Segment Start: Records shown

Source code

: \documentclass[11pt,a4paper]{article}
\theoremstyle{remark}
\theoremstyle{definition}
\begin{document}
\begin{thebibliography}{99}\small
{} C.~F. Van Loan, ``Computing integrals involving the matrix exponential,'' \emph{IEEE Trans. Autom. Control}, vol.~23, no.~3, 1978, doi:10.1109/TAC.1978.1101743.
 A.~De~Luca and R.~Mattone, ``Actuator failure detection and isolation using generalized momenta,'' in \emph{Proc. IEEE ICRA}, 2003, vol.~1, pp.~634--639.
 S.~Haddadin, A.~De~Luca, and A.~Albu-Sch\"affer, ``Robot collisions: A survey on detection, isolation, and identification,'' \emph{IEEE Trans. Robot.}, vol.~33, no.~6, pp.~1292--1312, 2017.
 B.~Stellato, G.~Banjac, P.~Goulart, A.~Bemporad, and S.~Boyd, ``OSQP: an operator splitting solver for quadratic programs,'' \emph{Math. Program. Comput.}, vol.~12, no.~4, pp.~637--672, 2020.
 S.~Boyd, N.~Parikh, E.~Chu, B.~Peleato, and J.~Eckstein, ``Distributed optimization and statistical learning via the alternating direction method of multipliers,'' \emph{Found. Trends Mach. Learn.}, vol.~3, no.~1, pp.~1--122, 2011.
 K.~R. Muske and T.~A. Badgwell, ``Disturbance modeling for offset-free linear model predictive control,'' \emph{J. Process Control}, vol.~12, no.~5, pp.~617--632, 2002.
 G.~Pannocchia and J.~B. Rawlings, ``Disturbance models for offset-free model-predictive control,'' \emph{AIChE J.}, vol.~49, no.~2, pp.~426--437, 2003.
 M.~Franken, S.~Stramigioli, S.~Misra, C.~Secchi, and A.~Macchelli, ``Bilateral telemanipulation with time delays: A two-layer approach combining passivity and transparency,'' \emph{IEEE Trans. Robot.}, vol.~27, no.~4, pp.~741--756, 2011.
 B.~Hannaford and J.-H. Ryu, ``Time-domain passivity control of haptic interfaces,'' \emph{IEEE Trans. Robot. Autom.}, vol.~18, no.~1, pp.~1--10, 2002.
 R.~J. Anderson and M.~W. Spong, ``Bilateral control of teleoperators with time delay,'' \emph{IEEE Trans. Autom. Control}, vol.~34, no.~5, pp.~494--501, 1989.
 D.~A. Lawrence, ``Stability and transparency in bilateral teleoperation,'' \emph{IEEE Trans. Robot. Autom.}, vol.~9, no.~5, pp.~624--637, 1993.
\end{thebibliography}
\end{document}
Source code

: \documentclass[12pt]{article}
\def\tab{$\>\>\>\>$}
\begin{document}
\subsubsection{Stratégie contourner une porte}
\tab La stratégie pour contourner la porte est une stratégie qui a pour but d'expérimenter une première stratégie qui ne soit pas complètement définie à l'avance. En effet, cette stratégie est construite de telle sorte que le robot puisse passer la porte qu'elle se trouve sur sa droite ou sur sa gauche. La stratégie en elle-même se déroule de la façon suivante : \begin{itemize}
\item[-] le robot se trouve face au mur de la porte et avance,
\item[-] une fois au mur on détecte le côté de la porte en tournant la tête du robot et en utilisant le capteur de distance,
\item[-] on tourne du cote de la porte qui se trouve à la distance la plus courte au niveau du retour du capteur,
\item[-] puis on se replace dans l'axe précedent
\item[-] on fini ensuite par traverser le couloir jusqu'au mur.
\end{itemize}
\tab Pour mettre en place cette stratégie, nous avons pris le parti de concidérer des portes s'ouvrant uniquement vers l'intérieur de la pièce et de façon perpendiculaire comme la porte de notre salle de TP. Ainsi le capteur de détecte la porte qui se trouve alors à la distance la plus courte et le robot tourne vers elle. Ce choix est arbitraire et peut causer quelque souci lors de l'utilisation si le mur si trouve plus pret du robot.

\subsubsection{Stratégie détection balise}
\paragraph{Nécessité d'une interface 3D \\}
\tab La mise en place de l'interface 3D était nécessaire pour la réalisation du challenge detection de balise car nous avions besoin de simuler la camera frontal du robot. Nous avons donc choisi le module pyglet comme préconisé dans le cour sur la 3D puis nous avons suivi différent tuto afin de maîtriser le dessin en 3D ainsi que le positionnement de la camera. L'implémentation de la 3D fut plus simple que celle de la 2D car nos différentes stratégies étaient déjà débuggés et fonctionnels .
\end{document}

Segment End: Records shown

What you should do
Output the records above in their entirety, exactly.

Exercise solution
Source code

: \documentclass[11pt,a4paper]{article}
\theoremstyle{remark}
\theoremstyle{definition}
\begin{document}
\begin{thebibliography}{99}\small
{} C.~F. Van Loan, ``Computing integrals involving the matrix exponential,'' \emph{IEEE Trans. Autom. Control}, vol.~23, no.~3, 1978, doi:10.1109/TAC.1978.1101743.
 A.~De~Luca and R.~Mattone, ``Actuator failure detection and isolation using generalized momenta,'' in \emph{Proc. IEEE ICRA}, 2003, vol.~1, pp.~634--639.
 S.~Haddadin, A.~De~Luca, and A.~Albu-Sch\"affer, ``Robot collisions: A survey on detection, isolation, and identification,'' \emph{IEEE Trans. Robot.}, vol.~33, no.~6, pp.~1292--1312, 2017.
 B.~Stellato, G.~Banjac, P.~Goulart, A.~Bemporad, and S.~Boyd, ``OSQP: an operator splitting solver for quadratic programs,'' \emph{Math. Program. Comput.}, vol.~12, no.~4, pp.~637--672, 2020.
 S.~Boyd, N.~Parikh, E.~Chu, B.~Peleato, and J.~Eckstein, ``Distributed optimization and statistical learning via the alternating direction method of multipliers,'' \emph{Found. Trends Mach. Learn.}, vol.~3, no.~1, pp.~1--122, 2011.
 K.~R. Muske and T.~A. Badgwell, ``Disturbance modeling for offset-free linear model predictive control,'' \emph{J. Process Control}, vol.~12, no.~5, pp.~617--632, 2002.
 G.~Pannocchia and J.~B. Rawlings, ``Disturbance models for offset-free model-predictive control,'' \emph{AIChE J.}, vol.~49, no.~2, pp.~426--437, 2003.
 M.~Franken, S.~Stramigioli, S.~Misra, C.~Secchi, and A.~Macchelli, ``Bilateral telemanipulation with time delays: A two-layer approach combining passivity and transparency,'' \emph{IEEE Trans. Robot.}, vol.~27, no.~4, pp.~741--756, 2011.
 B.~Hannaford and J.-H. Ryu, ``Time-domain passivity control of haptic interfaces,'' \emph{IEEE Trans. Robot. Autom.}, vol.~18, no.~1, pp.~1--10, 2002.
 R.~J. Anderson and M.~W. Spong, ``Bilateral control of teleoperators with time delay,'' \emph{IEEE Trans. Autom. Control}, vol.~34, no.~5, pp.~494--501, 1989.
 D.~A. Lawrence, ``Stability and transparency in bilateral teleoperation,'' \emph{IEEE Trans. Robot. Autom.}, vol.~9, no.~5, pp.~624--637, 1993.
\end{thebibliography}
\end{document}
Source code

: \documentclass[12pt]{article}
\def\tab{$\>\>\>\>$}
\begin{document}
\subsubsection{Stratégie contourner une porte}
\tab La stratégie pour contourner la porte est une stratégie qui a pour but d'expérimenter une première stratégie qui ne soit pas complètement définie à l'avance. En effet, cette stratégie est construite de telle sorte que le robot puisse passer la porte qu'elle se trouve sur sa droite ou sur sa gauche. La stratégie en elle-même se déroule de la façon suivante : \begin{itemize}
\item[-] le robot se trouve face au mur de la porte et avance,
\item[-] une fois au mur on détecte le côté de la porte en tournant la tête du robot et en utilisant le capteur de distance,
\item[-] on tourne du cote de la porte qui se trouve à la distance la plus courte au niveau du retour du capteur,
\item[-] puis on se replace dans l'axe précedent
\item[-] on fini ensuite par traverser le couloir jusqu'au mur.
\end{itemize}
\tab Pour mettre en place cette stratégie, nous avons pris le parti de concidérer des portes s'ouvrant uniquement vers l'intérieur de la pièce et de façon perpendiculaire comme la porte de notre salle de TP. Ainsi le capteur de détecte la porte qui se trouve alors à la distance la plus courte et le robot tourne vers elle. Ce choix est arbitraire et peut causer quelque souci lors de l'utilisation si le mur si trouve plus pret du robot.

\subsubsection{Stratégie détection balise}
\paragraph{Nécessité d'une interface 3D \\}
\tab La mise en place de l'interface 3D était nécessaire pour la réalisation du challenge detection de balise car nous avions besoin de simuler la camera frontal du robot. Nous avons donc choisi le module pyglet comme préconisé dans le cour sur la 3D puis nous avons suivi différent tuto afin de maîtriser le dessin en 3D ainsi que le positionnement de la camera. L'implémentation de la 3D fut plus simple que celle de la 2D car nos différentes stratégies étaient déjà débuggés et fonctionnels .
\end{document}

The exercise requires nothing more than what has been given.